Google Scholar belatedly alerts me a 2014 article in which two philosophers of education seek to distinguish investigative journalism from university-sponsored community research. They suggest it makes sense to require IRB oversight of the latter but not the former, but their arguments rest on factually doubtful claims of uncertain relevance, and they fail to show that IRB oversight makes sense for either type of research.
[Anne Newman and Ronald David Glass, “Comparing Ethical and Epistemic Standards for Investigative Journalists and Equity-Oriented Collaborative Community-Based Researchers: Why Working for a University Matters,” Journal of Higher Education 85, no. 3 (2014): 283–311, doi:10.1353/jhe.2014.0013.]
As noted on this blog, many IRB apologists are sufficiently steeped in American traditions of freedom of the press to avoid calling for IRB oversight of journalism.
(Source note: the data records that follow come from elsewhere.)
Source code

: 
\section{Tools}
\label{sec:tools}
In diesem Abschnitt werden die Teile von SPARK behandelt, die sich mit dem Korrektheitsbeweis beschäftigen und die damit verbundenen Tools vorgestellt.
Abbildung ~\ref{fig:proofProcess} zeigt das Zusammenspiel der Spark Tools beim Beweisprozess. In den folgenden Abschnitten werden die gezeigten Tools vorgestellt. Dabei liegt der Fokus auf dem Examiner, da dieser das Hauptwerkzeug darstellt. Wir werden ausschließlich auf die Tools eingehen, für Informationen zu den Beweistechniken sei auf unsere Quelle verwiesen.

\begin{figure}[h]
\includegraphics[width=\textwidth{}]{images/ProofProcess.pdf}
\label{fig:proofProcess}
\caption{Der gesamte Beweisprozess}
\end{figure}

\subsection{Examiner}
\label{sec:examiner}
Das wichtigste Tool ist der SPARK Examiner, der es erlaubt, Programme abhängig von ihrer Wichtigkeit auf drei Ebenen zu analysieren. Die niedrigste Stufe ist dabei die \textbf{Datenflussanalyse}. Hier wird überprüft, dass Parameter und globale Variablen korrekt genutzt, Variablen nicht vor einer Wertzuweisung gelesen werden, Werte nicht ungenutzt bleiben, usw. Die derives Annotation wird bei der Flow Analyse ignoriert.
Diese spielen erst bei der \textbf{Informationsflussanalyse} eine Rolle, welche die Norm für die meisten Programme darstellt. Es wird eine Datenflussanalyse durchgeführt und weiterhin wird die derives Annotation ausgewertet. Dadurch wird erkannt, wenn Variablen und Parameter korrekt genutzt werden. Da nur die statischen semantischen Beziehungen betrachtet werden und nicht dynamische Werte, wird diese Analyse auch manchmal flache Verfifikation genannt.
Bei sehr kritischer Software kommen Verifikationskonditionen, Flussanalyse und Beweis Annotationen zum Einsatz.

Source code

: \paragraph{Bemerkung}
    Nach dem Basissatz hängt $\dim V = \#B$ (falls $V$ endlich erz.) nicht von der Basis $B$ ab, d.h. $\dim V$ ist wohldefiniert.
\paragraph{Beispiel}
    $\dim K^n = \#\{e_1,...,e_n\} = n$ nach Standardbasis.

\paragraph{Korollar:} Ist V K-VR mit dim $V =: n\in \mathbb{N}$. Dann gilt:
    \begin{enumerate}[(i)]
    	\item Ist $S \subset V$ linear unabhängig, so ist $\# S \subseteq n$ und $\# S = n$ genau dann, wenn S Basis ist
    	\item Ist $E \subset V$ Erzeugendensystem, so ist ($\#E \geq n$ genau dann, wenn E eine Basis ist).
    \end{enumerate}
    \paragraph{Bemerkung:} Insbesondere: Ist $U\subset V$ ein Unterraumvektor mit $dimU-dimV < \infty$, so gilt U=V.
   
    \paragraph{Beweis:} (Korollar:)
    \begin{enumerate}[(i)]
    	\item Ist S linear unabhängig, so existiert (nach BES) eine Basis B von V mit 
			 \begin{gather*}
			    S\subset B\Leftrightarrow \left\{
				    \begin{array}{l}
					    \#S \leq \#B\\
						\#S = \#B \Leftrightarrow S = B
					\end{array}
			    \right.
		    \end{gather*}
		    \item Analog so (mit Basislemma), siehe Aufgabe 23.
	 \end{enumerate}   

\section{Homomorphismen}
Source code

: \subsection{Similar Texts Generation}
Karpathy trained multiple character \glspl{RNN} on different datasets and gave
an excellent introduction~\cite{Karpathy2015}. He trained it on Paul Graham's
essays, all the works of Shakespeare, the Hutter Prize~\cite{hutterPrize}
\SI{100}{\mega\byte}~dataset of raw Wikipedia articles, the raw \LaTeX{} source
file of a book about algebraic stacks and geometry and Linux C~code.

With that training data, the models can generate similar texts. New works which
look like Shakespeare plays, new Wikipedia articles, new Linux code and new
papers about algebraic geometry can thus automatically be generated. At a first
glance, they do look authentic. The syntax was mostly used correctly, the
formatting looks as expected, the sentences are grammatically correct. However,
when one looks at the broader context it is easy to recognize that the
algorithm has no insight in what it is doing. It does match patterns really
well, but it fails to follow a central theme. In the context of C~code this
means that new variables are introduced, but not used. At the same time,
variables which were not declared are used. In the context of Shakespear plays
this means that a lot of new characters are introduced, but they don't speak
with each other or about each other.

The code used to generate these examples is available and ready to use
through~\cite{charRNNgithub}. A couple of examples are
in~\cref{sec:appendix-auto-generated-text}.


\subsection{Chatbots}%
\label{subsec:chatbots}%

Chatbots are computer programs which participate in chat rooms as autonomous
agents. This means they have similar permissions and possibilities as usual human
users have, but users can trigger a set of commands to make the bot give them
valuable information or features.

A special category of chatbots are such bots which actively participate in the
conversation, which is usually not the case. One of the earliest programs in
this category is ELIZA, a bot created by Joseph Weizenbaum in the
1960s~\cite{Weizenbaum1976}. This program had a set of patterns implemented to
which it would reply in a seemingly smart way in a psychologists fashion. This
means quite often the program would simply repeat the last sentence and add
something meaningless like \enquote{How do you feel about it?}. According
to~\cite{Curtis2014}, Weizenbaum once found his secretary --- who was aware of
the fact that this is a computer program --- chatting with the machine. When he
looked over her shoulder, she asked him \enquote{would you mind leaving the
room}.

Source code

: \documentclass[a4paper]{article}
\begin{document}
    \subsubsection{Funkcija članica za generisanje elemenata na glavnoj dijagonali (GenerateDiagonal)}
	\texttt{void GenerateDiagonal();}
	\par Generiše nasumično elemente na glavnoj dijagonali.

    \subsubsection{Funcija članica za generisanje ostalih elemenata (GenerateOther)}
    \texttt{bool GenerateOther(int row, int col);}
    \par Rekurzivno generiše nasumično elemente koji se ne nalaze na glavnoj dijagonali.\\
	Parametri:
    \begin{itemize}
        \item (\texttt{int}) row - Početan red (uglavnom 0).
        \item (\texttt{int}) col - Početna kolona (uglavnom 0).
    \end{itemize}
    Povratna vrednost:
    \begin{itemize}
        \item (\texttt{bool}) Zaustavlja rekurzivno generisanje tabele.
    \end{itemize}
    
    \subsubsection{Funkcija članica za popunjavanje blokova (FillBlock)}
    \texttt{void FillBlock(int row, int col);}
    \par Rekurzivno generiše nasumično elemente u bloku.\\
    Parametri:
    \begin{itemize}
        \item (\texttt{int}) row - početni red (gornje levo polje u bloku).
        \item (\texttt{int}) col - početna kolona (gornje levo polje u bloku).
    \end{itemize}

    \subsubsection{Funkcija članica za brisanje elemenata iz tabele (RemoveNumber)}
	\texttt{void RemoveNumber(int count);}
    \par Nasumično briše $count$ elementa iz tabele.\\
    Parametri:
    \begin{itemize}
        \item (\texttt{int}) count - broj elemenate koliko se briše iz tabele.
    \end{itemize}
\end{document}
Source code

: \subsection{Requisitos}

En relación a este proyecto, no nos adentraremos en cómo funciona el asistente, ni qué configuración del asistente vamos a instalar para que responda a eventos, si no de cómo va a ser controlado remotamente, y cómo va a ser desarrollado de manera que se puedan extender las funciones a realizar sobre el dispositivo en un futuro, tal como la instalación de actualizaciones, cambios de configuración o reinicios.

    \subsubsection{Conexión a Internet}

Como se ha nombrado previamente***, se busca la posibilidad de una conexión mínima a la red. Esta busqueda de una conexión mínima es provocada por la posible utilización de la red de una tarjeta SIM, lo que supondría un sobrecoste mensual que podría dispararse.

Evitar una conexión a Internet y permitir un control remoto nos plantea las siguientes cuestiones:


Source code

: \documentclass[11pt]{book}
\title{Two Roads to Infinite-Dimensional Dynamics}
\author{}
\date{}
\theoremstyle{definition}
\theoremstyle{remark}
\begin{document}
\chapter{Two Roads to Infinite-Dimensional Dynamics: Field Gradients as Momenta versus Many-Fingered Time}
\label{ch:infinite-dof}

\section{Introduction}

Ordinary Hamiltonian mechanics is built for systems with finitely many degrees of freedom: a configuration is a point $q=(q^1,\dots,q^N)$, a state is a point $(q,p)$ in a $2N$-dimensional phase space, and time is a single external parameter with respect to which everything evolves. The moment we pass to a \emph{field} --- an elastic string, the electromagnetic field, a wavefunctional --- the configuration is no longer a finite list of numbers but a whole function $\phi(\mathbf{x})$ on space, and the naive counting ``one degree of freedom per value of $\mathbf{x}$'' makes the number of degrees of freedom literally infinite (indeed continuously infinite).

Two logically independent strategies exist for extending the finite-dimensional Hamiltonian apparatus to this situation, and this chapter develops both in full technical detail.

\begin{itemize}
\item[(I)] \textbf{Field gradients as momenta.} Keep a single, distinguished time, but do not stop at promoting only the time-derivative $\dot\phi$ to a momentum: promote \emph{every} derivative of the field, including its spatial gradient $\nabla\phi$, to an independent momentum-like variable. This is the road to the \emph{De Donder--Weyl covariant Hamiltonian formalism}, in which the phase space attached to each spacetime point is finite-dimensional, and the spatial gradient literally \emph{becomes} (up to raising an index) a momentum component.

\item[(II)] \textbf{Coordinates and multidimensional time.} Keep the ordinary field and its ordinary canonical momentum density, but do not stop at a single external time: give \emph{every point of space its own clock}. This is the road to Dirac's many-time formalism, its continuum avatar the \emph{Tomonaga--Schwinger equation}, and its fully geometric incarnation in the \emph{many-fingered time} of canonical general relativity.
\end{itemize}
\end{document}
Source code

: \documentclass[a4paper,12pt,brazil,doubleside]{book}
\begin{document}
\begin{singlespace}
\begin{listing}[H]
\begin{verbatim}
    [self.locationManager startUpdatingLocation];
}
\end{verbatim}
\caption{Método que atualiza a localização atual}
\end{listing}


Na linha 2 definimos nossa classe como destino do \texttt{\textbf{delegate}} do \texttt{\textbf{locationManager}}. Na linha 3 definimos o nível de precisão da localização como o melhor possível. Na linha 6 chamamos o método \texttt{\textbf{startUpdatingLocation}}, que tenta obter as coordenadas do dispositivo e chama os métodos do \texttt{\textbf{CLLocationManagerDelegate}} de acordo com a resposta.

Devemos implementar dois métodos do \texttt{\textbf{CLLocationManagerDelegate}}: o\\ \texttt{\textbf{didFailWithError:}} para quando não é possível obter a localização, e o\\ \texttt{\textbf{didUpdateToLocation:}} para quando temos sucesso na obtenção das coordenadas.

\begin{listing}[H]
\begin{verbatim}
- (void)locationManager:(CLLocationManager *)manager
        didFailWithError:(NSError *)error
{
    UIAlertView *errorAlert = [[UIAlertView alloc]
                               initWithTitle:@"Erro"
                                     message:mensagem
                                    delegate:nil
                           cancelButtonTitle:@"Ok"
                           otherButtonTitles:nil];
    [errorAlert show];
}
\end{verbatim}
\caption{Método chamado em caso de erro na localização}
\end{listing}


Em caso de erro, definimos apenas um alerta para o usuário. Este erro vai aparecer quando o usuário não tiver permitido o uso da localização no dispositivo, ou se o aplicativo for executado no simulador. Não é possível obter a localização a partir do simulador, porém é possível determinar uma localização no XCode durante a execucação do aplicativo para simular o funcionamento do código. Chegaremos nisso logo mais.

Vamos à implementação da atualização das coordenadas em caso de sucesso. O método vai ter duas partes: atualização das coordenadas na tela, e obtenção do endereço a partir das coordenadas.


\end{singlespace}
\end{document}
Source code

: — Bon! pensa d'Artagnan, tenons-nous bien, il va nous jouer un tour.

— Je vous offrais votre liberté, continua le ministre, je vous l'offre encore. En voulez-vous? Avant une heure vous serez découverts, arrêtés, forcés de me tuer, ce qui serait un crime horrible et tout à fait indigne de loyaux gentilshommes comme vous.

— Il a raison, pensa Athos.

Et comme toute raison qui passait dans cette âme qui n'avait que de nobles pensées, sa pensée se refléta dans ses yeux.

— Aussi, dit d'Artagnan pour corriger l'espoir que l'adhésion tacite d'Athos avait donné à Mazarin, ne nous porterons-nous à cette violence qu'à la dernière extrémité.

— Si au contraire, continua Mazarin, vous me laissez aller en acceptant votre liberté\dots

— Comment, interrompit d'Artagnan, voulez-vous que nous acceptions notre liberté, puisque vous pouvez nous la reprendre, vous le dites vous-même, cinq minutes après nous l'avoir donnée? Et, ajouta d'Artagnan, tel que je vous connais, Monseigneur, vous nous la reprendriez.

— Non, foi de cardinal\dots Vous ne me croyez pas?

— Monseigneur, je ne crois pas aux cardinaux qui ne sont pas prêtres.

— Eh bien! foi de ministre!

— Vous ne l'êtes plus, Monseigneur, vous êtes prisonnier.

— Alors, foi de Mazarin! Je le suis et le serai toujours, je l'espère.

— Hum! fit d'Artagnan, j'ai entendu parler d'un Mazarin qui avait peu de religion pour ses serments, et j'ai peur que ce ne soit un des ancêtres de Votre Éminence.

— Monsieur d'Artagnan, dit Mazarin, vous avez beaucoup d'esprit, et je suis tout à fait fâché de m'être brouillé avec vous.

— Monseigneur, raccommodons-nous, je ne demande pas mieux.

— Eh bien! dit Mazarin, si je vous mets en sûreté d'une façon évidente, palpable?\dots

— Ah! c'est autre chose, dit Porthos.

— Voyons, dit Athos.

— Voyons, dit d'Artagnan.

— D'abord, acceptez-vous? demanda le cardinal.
Some, like James Weinstein, try to distinguish the two by disparaging social science as focusing on “subjects not of public concern.” Others, like Martin Meeker, take the opposite stance, suggesting that journalism is too full of “blatant bias and even hyperbole” to be taken seriously.
Though they don’t cite Meeker, Newman and Glass follow his line and attack Weinstein, arguing that equity-oriented collaborative community-based research (EOCCBR) does indeed address “policy issues that are undoubtedly matters of public concern (e.g., drinking water contamination, mentoring programs for parolees, civic engagement of low-income racialized youth).” How then, can they justify prior restraint?
Silly Claim 1: Reporters Don’t Disclose Methodology
Newman and Glass’s article is long and somewhat rambling, so I’m not sure how many distinctions they hope to draw between university research and journalism.